The Court of Appeal also relied on the fact that the Department of
Managed Health Care had, in the past, proposed but never adopted a
regulation that would prohibit balance billing. While this matter was
pending before this court, the Department of Managed Health Care did
adopt a regulation that defines balance billing as an unfair billing
pattern. (Cal. Code Regs., tit. 28, § 1300.71.39.) The parties
dispute the meaning and validity of this regulation and whether we
should give it deference. We need not get into such matters.
Although we have given some deference to contemporaneous
interpretations of a statute by an administrative agency charged with
its administration, especially when the interpretation is in the form
of a regulation adopted in accordance with the Administrative
Procedure Act (e.g., Sara M. v. Superior Court (2005) 36
Cal.4th 998, 1011-1014), here the regulation — adopted during the
pendency of this litigation — is not contemporaneous with the
statutory scheme. It is doubtful that we owe the regulation any
deference. (See Dyna-Med, Inc. v. Fair Employment & Housing Com.

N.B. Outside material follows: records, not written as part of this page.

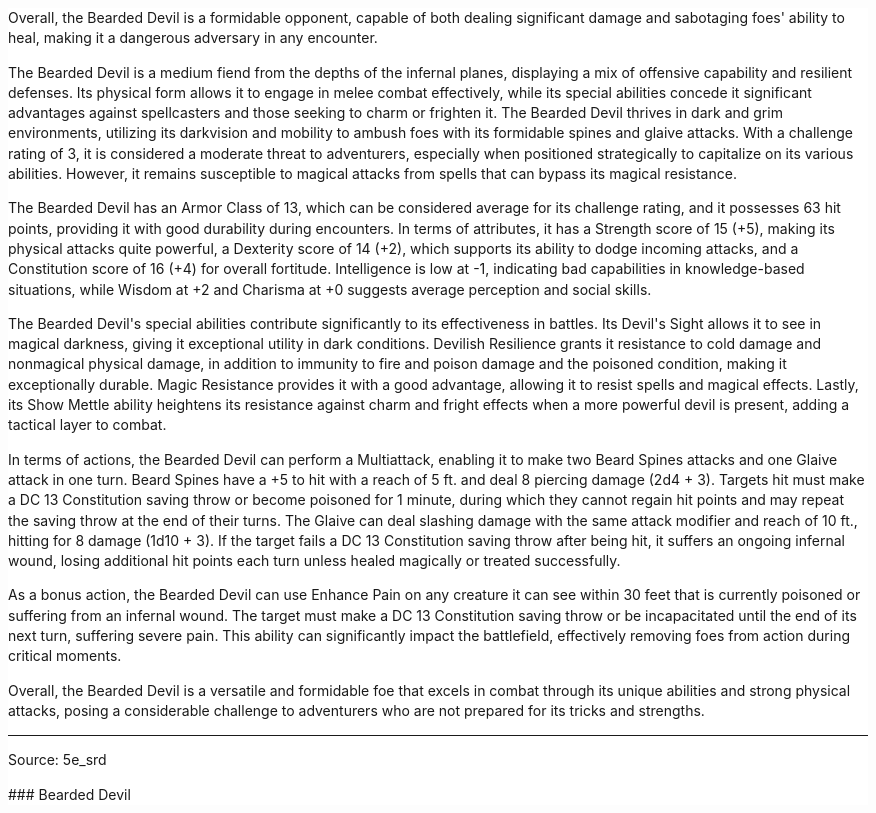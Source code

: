 Overall, the Bearded Devil is a formidable opponent, capable of both dealing significant damage and sabotaging foes' ability to heal, making it a dangerous adversary in any encounter.

The Bearded Devil is a medium fiend from the depths of the infernal planes, displaying a mix of offensive capability and resilient defenses. Its physical form allows it to engage in melee combat effectively, while its special abilities concede it significant advantages against spellcasters and those seeking to charm or frighten it. The Bearded Devil thrives in dark and grim environments, utilizing its darkvision and mobility to ambush foes with its formidable spines and glaive attacks. With a challenge rating of 3, it is considered a moderate threat to adventurers, especially when positioned strategically to capitalize on its various abilities. However, it remains susceptible to magical attacks from spells that can bypass its magical resistance.

The Bearded Devil has an Armor Class of 13, which can be considered average for its challenge rating, and it possesses 63 hit points, providing it with good durability during encounters. In terms of attributes, it has a Strength score of 15 (+5), making its physical attacks quite powerful, a Dexterity score of 14 (+2), which supports its ability to dodge incoming attacks, and a Constitution score of 16 (+4) for overall fortitude. Intelligence is low at -1, indicating bad capabilities in knowledge-based situations, while Wisdom at +2 and Charisma at +0 suggests average perception and social skills.

The Bearded Devil's special abilities contribute significantly to its effectiveness in battles. Its Devil's Sight allows it to see in magical darkness, giving it exceptional utility in dark conditions. Devilish Resilience grants it resistance to cold damage and nonmagical physical damage, in addition to immunity to fire and poison damage and the poisoned condition, making it exceptionally durable. Magic Resistance provides it with a good advantage, allowing it to resist spells and magical effects. Lastly, its Show Mettle ability heightens its resistance against charm and fright effects when a more powerful devil is present, adding a tactical layer to combat.

In terms of actions, the Bearded Devil can perform a Multiattack, enabling it to make two Beard Spines attacks and one Glaive attack in one turn. Beard Spines have a +5 to hit with a reach of 5 ft. and deal 8 piercing damage (2d4 + 3). Targets hit must make a DC 13 Constitution saving throw or become poisoned for 1 minute, during which they cannot regain hit points and may repeat the saving throw at the end of their turns. The Glaive can deal slashing damage with the same attack modifier and reach of 10 ft., hitting for 8 damage (1d10 + 3). If the target fails a DC 13 Constitution saving throw after being hit, it suffers an ongoing infernal wound, losing additional hit points each turn unless healed magically or treated successfully.

As a bonus action, the Bearded Devil can use Enhance Pain on any creature it can see within 30 feet that is currently poisoned or suffering from an infernal wound. The target must make a DC 13 Constitution saving throw or be incapacitated until the end of its next turn, suffering severe pain. This ability can significantly impact the battlefield, effectively removing foes from action during critical moments. 

Overall, the Bearded Devil is a versatile and formidable foe that excels in combat through its unique abilities and strong physical attacks, posing a considerable challenge to adventurers who are not prepared for its tricks and strengths.</detail>



---

Source: 5e_srd

<statblock>
### Bearded Devil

(1987) 43 Cal.3d 1379, 1389 [not deferring to a noncontemporaneous
interpretation]; Jones v. Tracy School Dist. (1980) 27 Cal.3d
99, 107 [not deferring to an interpretation by an agency after the
agency had become an amicus curiae in the case].) We base our holding
on our interpretation of the relevant statutory scheme and not on the
previous absence or current presence of any regulation.

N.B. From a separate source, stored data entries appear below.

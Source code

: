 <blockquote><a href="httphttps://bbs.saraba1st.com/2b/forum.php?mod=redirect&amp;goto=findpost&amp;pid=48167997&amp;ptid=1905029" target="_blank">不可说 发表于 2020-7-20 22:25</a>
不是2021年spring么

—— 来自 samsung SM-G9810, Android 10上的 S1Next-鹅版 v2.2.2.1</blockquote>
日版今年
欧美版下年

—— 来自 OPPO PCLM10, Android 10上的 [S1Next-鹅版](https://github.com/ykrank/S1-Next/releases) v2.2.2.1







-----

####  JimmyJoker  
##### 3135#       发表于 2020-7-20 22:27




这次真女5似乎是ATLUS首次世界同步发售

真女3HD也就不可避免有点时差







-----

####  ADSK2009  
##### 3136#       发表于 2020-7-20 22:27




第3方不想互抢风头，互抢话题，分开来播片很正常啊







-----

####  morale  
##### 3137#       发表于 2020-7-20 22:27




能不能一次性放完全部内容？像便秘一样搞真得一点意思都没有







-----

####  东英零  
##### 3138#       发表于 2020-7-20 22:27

The parties discuss the larger problem of adequate compensation for
emergency room doctors. But this larger issue is not before us. Like
the Bell court, “we reject the parties’ suggestion that we can
solve the societal and economic problems defined by their rhetoric,
and emphasize that our decision is limited to the precise issue before
us . . . .” (Bell, supra, 131 Cal.App.4th at p. 222.)
III. Conclusion
We
reverse the judgment of the Court of Appeal and remand the matter for
further proceedings consistent with this opinion.
CHIN, J.
WE CONCUR:
GEORGE, C.J.
KENNARD, J.
BAXTER, J.
MORENO, J.
CORRIGAN, J.
McDONALD,
J.*
_____________________________
* Associate Justice of the Court of Appeal,
Fourth Appellate District, Division One, assigned by the Chief Justice
pursuant to article VI, section 6 of the California Constitution.